How does Magisk work?


Question

Magisk is known as a “systemless” root method. It’s essentially a way to modify the system without actually modifying it. Modifications are stored safely in the boot partition instead of modifying the real system files.


I have looked around but did not find a sufficient explanation as to how it actually works. How is the root access gained and maintained? What exactly is the role of the boot partition and if it integrates with the system partition how it does it?


A really detailed description of how it works lacks from everywhere I searched so it would be really highly appreciated.


Answer

Most part of your question is covered in Magisk Documentation.
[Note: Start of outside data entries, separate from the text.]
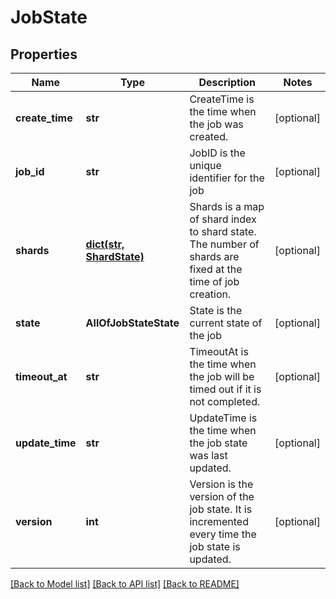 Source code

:# JobState

## Properties
Name | Type | Description | Notes
------------ | ------------- | ------------- | -------------
**create_time** | **str** | CreateTime is the time when the job was created. | [optional]
**job_id** | **str** | JobID is the unique identifier for the job | [optional]
**shards** | [**dict(str, ShardState)**](ShardState.md) | Shards is a map of shard index to shard state. The number of shards are fixed at the time of job creation. | [optional]
**state** | **AllOfJobStateState** | State is the current state of the job | [optional]
**timeout_at** | **str** | TimeoutAt is the time when the job will be timed out if it is not completed. | [optional]
**update_time** | **str** | UpdateTime is the time when the job state was last updated. | [optional]
**version** | **int** | Version is the version of the job state. It is incremented every time the job state is updated. | [optional]

[[Back to Model list]](../README.md#documentation-for-models) [[Back to API list]](../README.md#documentation-for-api-endpoints) [[Back to README]](../README.md)

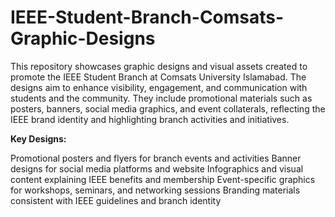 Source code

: # IEEE-Student-Branch-Comsats-Graphic-Designs
This repository showcases graphic designs and visual assets created to promote the IEEE Student Branch at Comsats University Islamabad.
The designs aim to enhance visibility, engagement, and communication with students and the community. They include promotional materials such as posters, banners, social media graphics, and event collaterals, reflecting the IEEE brand identity and highlighting branch activities and initiatives.

**Key Designs:**

Promotional posters and flyers for branch events and activities
Banner designs for social media platforms and website
Infographics and visual content explaining IEEE benefits and membership
Event-specific graphics for workshops, seminars, and networking sessions
Branding materials consistent with IEEE guidelines and branch identity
I will quote one of my previous answers to a different question, with some unnecessary details :)


PREREQUISITES:


To have a comprehensive understanding of how Magisk works, one must have basic understanding of:



  • Discretionary Access Control (DAC)

  • User identifiers ([ESR]UID), set-user-ID

  • Linux Capabilities (process and file) which provide a fine-grained control over superuser permissions

  • Mandatory Access Control (MAC)

  • SELinux on Android

  • Mount namespaces, Android's usage of namespaces for Storage Permissions

  • Bind mount

  • Android boot process, partitions and filesystems

  • Android init services (the very first process started by kernel)

  • *.rc files

  • Structure of boot partition (kernel + DTB + ramdisk), Device Tree Blobs, DM-Verity (Android Verified Boot), Full Disk Encryption / File Based Encryption (FDE/FBE) etc.


WHAT IS ROOT?


Gaining root privileges means to run a process (usually shell) with UID zero (0) and all of the Linux capabilities so that the privileged process can bypass all kernel permission checks.

Superuser privileges are gained usually by executing a binary which has either:



This is how su and sudo work on Linux in traditional UNIX DAC. Non-privileged users execute these binaries to get root rights.
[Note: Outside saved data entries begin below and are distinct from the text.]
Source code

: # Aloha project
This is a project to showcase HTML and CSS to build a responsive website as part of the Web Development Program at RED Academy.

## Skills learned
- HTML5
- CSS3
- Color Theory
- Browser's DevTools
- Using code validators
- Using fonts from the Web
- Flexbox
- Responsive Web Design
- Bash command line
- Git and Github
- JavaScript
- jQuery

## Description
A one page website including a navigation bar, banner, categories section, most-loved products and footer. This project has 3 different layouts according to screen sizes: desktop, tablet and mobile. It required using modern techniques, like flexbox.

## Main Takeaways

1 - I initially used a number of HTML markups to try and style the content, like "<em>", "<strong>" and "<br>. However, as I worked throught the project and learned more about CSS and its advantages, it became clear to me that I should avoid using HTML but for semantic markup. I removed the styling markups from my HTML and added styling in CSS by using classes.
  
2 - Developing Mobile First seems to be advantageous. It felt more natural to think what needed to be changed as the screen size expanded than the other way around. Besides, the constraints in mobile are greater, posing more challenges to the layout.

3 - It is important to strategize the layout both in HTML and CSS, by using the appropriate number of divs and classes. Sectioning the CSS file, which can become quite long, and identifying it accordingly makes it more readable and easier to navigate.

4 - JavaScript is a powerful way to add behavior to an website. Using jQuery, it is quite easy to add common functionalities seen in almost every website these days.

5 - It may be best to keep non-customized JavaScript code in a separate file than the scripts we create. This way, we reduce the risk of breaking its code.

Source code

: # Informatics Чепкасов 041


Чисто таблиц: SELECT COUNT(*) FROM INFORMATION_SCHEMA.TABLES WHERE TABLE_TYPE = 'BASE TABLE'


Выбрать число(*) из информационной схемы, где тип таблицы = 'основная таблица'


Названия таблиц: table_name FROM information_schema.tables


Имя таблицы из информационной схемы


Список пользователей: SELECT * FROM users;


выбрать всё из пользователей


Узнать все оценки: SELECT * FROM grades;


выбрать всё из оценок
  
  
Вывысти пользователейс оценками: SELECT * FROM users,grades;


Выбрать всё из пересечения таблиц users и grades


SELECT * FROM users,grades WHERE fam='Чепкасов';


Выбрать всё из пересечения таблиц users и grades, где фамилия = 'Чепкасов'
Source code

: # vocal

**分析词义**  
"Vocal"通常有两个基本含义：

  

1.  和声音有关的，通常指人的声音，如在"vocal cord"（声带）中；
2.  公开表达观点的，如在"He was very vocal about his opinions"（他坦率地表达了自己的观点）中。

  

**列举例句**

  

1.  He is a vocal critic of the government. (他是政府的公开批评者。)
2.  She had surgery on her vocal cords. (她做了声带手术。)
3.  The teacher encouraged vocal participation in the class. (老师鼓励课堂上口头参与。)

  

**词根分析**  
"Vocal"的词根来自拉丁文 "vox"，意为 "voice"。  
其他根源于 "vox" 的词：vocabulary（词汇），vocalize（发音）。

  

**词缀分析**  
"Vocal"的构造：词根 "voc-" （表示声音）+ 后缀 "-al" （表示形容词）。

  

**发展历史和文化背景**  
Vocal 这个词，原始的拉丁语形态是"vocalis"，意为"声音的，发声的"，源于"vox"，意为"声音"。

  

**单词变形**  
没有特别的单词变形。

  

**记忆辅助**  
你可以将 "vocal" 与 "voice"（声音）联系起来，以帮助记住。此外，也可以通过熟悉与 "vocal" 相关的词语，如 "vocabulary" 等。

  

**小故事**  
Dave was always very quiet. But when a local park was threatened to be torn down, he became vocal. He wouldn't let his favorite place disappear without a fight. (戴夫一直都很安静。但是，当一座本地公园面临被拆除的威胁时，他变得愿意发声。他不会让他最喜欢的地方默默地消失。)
This is the less common method used.


In both cases the calling process must have all capabilities in its Bounding Set (one of the 5 capabilities categories a process can have) to have real root privileges.


HOW ANDROID RESTRICTS ROOT ACCESS?


Up to Android 4.3, one could simply execute a set-user-ID-root su binary to elevate its permissions to root user. However there were a number of Security Enhancements in Android 4.3 which broke this behavior:



  • Android switched to file capabilities instead of relying on set-user-ID type of security vulnerabilities. A more secure mechanism: Ambient capabilities has also been introduced in Android Oreo.

  • System daemons and services can make use of file capabilities to gain process capabilities (see under Transformation of capabilities during execve) but apps can't do that either because application code is executed by zygote with process control attribute NO_NEW_PRIVS, ignoring set-user-ID as well as file capabilities. SUID is also ignored by mounting /system and /data with nosuid option for all apps.

  • UID can be switched only if calling process has SETUID/SETGID capability in its Bounding set. But Android apps are made to run with all capabilities already dropped in all sets using process control attribute CAPBSET_DROP.

  • Starting with Oreo, apps' ability to change UID/GID has been further suppressed by blocking certain syscalls using seccomp filters.


Since the standalone su binaries stopped working with the release of Jelly Bean, a transition was made to su daemon mode. This daemon is launched during boot which handles all superuser requests made by applications when they execute the special su binary (1). install-recovery.sh (located under /system/bin/ or /system/etc/) which is executed by a pre-installed init service flash_recovery (useless for adventurers; updates recovery after an OTA installation) was used to launch this SU daemon on boot.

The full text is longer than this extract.